## WORK REQUEST:
Each line in the entries below that holds the word "레이아웃의" belongs in the answer.

^^^^^^^^^^^^^^^^

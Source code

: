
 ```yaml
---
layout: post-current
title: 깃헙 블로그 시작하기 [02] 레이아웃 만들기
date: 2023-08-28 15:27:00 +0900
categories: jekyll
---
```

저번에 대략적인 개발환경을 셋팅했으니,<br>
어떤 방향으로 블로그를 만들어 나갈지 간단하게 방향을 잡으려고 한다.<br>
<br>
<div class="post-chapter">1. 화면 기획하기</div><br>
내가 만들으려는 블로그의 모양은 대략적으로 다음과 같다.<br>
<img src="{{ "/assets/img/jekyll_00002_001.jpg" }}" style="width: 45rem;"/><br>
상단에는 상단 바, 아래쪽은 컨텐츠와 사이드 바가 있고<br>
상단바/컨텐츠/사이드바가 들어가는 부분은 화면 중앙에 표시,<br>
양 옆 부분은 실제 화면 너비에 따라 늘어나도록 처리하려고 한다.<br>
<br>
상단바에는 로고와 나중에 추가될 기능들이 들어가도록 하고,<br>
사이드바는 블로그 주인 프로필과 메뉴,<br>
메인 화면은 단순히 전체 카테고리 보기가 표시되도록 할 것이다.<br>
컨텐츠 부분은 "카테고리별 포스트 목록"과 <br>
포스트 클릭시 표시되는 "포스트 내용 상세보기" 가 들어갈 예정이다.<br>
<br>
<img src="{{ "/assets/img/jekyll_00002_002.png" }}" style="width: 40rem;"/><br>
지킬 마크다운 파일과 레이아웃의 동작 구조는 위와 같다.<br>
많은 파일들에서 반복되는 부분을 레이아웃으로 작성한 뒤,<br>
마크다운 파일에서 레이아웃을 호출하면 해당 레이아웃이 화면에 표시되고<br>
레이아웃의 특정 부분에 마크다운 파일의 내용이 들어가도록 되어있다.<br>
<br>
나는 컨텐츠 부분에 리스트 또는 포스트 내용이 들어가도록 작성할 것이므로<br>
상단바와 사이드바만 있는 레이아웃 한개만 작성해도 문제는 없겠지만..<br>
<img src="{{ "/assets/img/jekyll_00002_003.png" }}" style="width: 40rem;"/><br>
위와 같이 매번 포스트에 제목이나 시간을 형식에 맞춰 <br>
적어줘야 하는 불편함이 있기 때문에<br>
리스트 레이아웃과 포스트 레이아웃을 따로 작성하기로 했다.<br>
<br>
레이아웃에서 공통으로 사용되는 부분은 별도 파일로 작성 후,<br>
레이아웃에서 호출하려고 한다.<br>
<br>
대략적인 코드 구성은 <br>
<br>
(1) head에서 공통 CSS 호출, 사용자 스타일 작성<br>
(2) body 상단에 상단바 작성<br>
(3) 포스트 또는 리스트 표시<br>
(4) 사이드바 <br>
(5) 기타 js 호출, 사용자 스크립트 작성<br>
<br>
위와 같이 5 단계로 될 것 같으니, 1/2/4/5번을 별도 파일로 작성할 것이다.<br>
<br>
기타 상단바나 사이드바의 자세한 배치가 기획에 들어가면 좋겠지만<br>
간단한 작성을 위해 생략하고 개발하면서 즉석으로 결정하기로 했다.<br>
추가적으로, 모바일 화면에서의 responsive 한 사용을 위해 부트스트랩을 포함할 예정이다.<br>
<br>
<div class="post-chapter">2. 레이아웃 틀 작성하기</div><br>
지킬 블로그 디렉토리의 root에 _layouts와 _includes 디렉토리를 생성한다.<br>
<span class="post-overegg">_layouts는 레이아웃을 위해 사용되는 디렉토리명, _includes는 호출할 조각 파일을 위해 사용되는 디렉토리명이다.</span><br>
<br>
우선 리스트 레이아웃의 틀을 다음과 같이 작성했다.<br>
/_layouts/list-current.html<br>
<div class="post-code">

^^^^^^^^^^^^^^^^

## YOUR SOLUTION:
지킬 마크다운 파일과 레이아웃의 동작 구조는 위와 같다.<br>
레이아웃의 특정 부분에 마크다운 파일의 내용이 들어가도록 되어있다.<br>
우선 리스트 레이아웃의 틀을 다음과 같이 작성했다.<br>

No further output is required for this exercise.